Any strictly proper score decomposes into uncertainty − resolution + reliability (Bröcker, 2009, generalizing the Murphy decomposition of the Brier score to any proper score).

The decomposition

For a forecast $\gamma$ and target $Y$ , write:

$s(p,q) = \sum_k S(p,k)\,q_k$ — expected score of forecast $p$ when $Y \sim q$
$e(p) = s(p,p)$ — generalized entropy
$d(p,q) = s(p,q) - e(q)$ — divergence
$\pi^\gamma = P(Y \mid \gamma)$ — recalibrated forecast
$\bar\pi = \mathbb{E}[\pi^\gamma]$ — climatology (the marginal of $Y$ )

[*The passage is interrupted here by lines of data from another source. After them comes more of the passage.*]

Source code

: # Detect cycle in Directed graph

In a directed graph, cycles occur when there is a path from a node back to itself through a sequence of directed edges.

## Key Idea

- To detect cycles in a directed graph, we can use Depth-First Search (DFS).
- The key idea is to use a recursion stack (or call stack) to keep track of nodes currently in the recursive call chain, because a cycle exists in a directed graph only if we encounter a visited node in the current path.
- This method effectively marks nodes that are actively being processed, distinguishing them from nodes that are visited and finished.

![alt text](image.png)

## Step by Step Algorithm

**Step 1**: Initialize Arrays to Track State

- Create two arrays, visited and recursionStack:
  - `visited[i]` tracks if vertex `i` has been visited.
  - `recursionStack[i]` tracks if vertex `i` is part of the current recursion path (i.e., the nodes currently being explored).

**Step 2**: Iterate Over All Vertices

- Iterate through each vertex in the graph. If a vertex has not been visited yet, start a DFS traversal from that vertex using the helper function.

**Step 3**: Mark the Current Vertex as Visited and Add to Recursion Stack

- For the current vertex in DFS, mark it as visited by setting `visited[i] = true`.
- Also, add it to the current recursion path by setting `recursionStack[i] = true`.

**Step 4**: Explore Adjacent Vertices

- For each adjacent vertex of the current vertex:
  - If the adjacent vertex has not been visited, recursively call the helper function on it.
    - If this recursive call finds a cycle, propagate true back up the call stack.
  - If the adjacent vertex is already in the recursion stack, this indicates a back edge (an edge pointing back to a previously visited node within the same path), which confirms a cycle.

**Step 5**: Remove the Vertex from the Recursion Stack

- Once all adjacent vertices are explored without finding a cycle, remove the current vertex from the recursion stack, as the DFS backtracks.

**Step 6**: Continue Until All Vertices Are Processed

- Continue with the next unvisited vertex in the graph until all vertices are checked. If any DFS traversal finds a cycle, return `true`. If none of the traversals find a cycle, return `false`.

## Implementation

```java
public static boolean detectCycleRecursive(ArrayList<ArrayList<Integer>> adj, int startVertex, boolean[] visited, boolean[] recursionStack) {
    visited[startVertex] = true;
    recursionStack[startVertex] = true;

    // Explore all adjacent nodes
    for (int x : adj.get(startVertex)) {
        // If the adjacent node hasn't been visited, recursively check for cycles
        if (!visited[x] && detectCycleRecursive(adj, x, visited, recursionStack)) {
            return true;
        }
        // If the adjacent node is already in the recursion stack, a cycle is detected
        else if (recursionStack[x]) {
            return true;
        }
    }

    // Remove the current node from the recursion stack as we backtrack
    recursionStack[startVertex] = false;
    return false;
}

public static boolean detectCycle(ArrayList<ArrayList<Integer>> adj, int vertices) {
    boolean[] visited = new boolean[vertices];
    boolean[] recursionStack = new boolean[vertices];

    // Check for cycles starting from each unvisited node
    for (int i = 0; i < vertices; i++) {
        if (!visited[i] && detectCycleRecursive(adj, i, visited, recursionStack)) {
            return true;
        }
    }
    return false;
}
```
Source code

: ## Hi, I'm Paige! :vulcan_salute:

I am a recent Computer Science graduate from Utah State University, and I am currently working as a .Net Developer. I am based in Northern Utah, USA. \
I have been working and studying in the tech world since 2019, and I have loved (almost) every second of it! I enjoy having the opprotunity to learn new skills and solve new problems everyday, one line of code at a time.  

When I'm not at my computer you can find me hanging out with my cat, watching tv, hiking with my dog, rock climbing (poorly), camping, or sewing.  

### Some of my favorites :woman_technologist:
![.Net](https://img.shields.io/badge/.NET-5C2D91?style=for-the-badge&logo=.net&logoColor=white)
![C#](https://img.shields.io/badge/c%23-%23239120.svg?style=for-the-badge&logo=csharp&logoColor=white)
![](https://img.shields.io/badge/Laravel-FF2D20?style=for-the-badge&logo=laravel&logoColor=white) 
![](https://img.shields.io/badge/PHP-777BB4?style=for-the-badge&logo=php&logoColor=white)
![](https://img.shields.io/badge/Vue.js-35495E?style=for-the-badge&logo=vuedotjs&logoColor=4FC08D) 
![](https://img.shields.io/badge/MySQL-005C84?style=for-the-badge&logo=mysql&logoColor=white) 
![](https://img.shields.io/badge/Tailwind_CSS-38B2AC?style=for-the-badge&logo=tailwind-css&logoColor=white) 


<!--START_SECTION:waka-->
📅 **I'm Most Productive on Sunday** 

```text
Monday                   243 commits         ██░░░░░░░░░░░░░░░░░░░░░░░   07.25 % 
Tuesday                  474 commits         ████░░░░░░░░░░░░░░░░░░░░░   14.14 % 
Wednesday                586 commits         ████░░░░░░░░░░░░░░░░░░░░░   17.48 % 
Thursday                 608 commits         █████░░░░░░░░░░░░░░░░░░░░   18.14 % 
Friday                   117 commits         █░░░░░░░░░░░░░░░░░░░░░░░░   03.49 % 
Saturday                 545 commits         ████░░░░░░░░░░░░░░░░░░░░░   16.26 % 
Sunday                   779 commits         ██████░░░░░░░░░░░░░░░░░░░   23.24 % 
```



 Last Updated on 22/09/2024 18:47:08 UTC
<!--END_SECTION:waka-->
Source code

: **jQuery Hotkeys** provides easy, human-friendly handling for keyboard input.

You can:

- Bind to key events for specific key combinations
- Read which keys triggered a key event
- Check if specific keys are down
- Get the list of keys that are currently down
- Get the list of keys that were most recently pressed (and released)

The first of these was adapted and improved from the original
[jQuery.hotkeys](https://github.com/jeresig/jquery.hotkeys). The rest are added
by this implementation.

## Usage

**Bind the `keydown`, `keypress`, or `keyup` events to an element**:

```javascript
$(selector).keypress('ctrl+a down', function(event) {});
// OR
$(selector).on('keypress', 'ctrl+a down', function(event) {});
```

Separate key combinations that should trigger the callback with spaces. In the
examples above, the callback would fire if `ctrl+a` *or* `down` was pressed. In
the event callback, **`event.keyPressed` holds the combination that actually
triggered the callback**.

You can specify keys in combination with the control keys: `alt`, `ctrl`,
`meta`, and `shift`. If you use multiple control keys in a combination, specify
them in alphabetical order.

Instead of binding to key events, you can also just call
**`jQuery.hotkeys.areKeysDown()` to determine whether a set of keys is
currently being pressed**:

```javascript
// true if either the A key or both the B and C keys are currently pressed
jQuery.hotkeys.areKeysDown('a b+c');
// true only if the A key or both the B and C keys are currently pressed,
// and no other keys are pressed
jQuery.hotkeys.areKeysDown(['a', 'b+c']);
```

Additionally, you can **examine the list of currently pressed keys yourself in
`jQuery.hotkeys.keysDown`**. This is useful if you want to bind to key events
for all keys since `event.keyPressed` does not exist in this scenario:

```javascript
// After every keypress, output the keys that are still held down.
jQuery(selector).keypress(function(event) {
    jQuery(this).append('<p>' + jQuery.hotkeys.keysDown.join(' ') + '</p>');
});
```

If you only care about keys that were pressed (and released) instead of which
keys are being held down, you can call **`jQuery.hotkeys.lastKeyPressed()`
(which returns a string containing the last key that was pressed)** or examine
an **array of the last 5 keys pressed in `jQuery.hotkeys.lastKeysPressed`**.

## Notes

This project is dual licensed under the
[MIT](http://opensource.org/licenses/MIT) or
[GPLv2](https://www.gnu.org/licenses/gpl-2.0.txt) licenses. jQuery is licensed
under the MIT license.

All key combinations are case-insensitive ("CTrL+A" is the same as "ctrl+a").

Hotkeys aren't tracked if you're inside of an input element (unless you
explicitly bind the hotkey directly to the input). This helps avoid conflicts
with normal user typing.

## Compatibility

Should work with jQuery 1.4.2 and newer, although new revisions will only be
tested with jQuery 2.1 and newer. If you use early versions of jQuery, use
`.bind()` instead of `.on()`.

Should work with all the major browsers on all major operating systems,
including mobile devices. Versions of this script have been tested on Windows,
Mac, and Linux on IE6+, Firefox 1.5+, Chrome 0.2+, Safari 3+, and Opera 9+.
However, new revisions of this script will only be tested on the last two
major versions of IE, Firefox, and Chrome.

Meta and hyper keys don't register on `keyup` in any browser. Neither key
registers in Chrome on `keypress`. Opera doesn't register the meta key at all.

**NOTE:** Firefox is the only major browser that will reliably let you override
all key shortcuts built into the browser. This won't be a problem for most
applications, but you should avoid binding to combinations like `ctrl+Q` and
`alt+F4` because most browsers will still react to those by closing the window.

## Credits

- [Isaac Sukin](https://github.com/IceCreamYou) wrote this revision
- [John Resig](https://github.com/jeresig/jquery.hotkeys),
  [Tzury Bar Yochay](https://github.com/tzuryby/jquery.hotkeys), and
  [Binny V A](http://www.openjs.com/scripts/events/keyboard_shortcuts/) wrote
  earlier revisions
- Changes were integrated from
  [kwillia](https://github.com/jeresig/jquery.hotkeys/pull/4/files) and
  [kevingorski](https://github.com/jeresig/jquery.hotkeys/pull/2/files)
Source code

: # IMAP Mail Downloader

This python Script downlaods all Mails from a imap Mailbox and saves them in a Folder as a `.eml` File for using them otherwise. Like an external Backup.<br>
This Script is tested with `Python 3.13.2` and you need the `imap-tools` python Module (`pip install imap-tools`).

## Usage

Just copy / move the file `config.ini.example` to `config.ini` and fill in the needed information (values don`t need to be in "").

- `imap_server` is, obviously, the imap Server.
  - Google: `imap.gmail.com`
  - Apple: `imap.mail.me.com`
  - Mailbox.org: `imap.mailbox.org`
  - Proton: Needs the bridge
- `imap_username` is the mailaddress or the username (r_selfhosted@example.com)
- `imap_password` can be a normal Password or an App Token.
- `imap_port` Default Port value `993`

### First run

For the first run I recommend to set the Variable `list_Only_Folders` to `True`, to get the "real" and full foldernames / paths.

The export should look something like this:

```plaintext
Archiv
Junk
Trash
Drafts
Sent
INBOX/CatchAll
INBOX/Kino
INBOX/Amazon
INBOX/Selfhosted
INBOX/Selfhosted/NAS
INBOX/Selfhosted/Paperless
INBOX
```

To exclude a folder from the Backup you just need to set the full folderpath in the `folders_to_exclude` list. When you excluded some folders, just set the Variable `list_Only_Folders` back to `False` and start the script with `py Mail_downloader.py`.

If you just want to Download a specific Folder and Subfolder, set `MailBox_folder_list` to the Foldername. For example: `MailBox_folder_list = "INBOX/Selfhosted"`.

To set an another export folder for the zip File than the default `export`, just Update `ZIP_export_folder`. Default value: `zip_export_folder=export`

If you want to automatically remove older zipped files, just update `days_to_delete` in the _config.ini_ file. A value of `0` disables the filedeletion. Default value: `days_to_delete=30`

Then Bröcker’s Eq. (13), for any strictly proper loss $S$ , is

\mathbb{E}[S(\gamma, Y)] = e(\bar\pi) - \mathbb{E}[d(\bar\pi, \pi^\gamma)] + \mathbb{E}[d(\gamma, \pi^\gamma)].

It is the Savage split $s(\gamma, \pi^\gamma) = e(\pi^\gamma) + d(\gamma, \pi^\gamma)$ , then $\mathbb{E}[e(\pi^\gamma)] = e(\bar\pi) - \mathbb{E}[d(\bar\pi, \pi^\gamma)]$ by linearity of $s(\bar\pi, \cdot)$ .

Cross-entropy

The log score sets $s(p,q) = H(q,p)$ , $e(p) = H(p)$ , $d(p,q) = \mathrm{KL}(q \,\|\, p)$ , giving

\mathbb{E}[-\log \gamma_Y] = H(Y) - I(Y;\gamma) + \mathbb{E}[\mathrm{KL}(\pi^\gamma \,\|\, \gamma)].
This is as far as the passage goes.